The outlook for the global economy remains reasonable. There have been signs that the slowdown in global growth that started in 2018 is coming to an end. Global growth is expected to be a little stronger this year and next than it was last year…
This assessment was made despite the fact that the coronavirus infection was already spreading around the world at the time. However, in the next month and a half, the escalating crisis forced it to issue two additional rate cuts, to bring the OCR to 0.25 percent! This was an unequivocal acknowledgement of the pandemic’s immense potential to wreak economic havoc.
To understand the significant of these cuts, it is important to remember that the lower bound of conventional monetary policy is zero percent. The latter of these two cuts not only brought the Bank to the limit of its conventional capability, but was in fact accompanied by the Bank actually crossing it and entering the zone of ‘unconventional’ monetary policy. This is something that has been widely embraced around the world since the 2008 Global Financial Crisis, but which Australia had managed to avoid thus far, partly because of the RBA’s significant capacity to cut its benchmark rate. The form of unconventional policy being used by the Bank is called ‘Quantitative Easing’, which is the most extensively-used unconventional mechanism around the world, and which is basically just a fancy term for central banks buying government and private sector debt, and (often) paying for it by printing new money. In essence, this mechanism allows governments to take on new debt, which has direct long term budgetary implications.
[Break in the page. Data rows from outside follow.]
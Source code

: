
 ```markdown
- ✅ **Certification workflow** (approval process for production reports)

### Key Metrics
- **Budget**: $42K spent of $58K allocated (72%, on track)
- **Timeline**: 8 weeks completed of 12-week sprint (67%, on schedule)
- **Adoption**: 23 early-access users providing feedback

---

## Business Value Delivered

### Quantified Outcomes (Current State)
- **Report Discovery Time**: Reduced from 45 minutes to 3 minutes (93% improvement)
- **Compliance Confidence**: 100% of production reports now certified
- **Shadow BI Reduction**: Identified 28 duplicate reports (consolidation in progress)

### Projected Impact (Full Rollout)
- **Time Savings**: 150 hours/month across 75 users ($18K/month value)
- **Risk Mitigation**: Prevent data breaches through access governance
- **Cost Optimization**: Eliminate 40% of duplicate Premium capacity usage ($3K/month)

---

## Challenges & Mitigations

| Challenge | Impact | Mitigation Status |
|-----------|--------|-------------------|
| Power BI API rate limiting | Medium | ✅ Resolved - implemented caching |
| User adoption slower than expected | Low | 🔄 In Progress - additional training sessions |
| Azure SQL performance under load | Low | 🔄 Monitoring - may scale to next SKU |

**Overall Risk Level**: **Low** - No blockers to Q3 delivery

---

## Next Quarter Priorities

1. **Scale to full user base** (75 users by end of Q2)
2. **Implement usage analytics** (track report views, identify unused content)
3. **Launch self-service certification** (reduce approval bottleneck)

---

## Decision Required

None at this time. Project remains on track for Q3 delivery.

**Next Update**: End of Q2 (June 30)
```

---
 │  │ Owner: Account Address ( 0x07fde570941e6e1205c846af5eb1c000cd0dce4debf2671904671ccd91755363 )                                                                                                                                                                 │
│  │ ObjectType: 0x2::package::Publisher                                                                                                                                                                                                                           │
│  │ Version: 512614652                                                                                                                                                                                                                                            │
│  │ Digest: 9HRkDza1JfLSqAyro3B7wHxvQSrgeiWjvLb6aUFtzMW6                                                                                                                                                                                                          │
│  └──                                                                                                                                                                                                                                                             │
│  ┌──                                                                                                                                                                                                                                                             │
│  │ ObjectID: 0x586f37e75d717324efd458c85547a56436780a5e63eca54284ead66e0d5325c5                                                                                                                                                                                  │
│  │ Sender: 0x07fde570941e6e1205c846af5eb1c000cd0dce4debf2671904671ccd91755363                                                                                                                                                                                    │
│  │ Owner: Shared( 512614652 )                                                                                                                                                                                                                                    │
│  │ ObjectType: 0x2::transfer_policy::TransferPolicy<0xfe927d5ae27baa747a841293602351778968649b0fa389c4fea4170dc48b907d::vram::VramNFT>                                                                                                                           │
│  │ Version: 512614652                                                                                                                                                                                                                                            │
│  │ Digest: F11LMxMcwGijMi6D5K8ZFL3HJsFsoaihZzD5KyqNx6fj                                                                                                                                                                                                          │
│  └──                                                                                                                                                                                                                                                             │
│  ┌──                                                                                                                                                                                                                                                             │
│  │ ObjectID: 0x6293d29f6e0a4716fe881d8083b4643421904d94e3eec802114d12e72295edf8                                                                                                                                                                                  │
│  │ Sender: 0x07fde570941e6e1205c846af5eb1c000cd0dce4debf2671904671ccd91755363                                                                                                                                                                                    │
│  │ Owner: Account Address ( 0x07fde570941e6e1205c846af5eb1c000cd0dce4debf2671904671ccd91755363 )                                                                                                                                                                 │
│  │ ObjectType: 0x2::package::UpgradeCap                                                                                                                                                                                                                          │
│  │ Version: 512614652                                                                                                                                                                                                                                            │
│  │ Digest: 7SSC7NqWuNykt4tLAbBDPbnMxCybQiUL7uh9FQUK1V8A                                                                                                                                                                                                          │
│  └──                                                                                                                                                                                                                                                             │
This is a big subject and a lot more can be said about this. The essential point for the military is that just within a few months, the COVID-19 pandemic has greatly amplified both pre-existing systemic weaknesses and an already weakening economic outlook. In doing so, it has made budgetary distress a distinct and perfectly foreseeable prospect over the medium to long term. The ADF needs to make this an integral part of its strategic considerations. Just as it plans for operational resilience in ‘degraded environments’, it also needs to strive for financial resilience in scenarios of macroeconomic uncertainty, which is most appropriately interpreted as a ‘degraded economic environment’. The stakes could not be higher, and the consequences of getting it wrong could not be direr.
The views expressed in this article and subsequent comments are those of the author(s) and do not necessarily reflect the official policy or position of the Australian Army, the Department of Defence or the Australian Government.